Vielleicht sollten wir ja aber wo anders ansetzen und die Prüfungen und Wissensüberprüfungen so gestalten, dass es überhaupt keinen Sinn macht, zu schummeln. Vielleicht sollten unsere Lernzielkontrollen und Schularbeiten (Klassenarbeiten) so konzipiert sein, dass man die Lösung nicht durch Googeln im Internet findet. Vielleicht sollten wir unsere Lerner/innen in die Selbstbestimmtheit entlassen und die Fremdbestimmung durch die Schule überdenken (hier wieder Bohnsack). Das Kant’sche Denken sollte uns begleiten:
Aufklärung ist der Ausgang des Menschen aus seiner selbst verschuldeten Unmündigkeit. Unmündigkeit ist das Unvermögen, sich seines Verstandes ohne Leitung eines anderen zu bedienen. Selbstverschuldet ist diese Unmündigkeit, wenn die Ursache derselben nicht am Mangel des Verstandes, sondern der Entschließung und des Mutes liegt, sich seiner ohne Leitung eines anderen zu bedienen. Sapere aude! Habe Mut dich deines eigenen Verstandes zu bedienen! ist also der Wahlspruch der Aufklärung. (Quelle: Projekt Gutenberg)

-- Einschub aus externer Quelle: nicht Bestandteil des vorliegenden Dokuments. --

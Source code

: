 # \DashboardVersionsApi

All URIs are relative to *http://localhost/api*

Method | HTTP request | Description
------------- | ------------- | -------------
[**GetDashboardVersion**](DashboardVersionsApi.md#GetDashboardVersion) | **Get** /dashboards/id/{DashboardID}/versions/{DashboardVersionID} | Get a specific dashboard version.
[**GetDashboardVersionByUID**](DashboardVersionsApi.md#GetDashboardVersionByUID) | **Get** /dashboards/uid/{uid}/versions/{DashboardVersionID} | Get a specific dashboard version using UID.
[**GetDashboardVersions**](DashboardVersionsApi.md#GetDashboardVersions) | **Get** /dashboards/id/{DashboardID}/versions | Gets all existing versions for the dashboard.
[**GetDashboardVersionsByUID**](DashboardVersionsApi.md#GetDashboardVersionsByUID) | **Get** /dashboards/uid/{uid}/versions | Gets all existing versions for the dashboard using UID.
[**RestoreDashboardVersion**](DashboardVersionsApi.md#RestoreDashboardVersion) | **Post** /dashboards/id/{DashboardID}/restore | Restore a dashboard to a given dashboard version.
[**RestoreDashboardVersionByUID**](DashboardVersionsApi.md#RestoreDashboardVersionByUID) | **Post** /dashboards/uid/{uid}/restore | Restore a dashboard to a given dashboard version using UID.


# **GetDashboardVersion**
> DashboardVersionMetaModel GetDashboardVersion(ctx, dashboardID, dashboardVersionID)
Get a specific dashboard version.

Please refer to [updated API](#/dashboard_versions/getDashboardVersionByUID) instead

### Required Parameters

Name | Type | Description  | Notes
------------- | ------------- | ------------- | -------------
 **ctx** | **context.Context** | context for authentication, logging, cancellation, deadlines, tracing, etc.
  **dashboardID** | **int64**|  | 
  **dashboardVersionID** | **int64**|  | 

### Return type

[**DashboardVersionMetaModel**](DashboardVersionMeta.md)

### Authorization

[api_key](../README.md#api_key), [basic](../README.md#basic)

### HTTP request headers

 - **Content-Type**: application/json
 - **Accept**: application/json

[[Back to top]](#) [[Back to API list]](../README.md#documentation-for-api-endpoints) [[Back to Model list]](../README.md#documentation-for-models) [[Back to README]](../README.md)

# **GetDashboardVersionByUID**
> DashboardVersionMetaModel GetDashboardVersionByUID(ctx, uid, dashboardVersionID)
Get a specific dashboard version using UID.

Selbstbestimmung statt Fremdbestimmung, eigenständiges Denken statt Googeln und unkritisch Übernehmen, Wissenskonstruktion statt Bulimie-Lernen. Das wären Ansätze, die wünschenswert sind. Wie aktuell sie sind, zeigen der Userkommentar von Margit Neuböck Was Bildungsstandards mit Demokratie zu tun haben im Standard und der Bob Blumes (@legereaude) Blogbeitrag Ein „Rant“ gegen digitales Schmarotzertum. Wir verlernen zu denken. Schade, oder?

Wie sehr wir eigentlich zu diesem Misstrauen und zur Fremdbestimmung erzogen werden, zeigen auch Beispiele aus dem Bereich der Open Educational Resources. So nennt Donald Clark in Is the ‘closed’ mindset of the Open Educational Resources community its own worst enemy? die Mentalität des “Eigenen” als Grund für den Widerstand gegen Open Educational Resources und Open Educational Practices. Und wenn man dann auch Beiträge wie Bildnutzung: Überprüfungs- und Kontrollpflichten werden strenger (danke @HedwigSeipel) oder Falsche Abschlüsse: Der große Schwindel mit Online-Unis liest, dann wird das Misstrauen nur noch geschürt, erhält neuen Nährboden.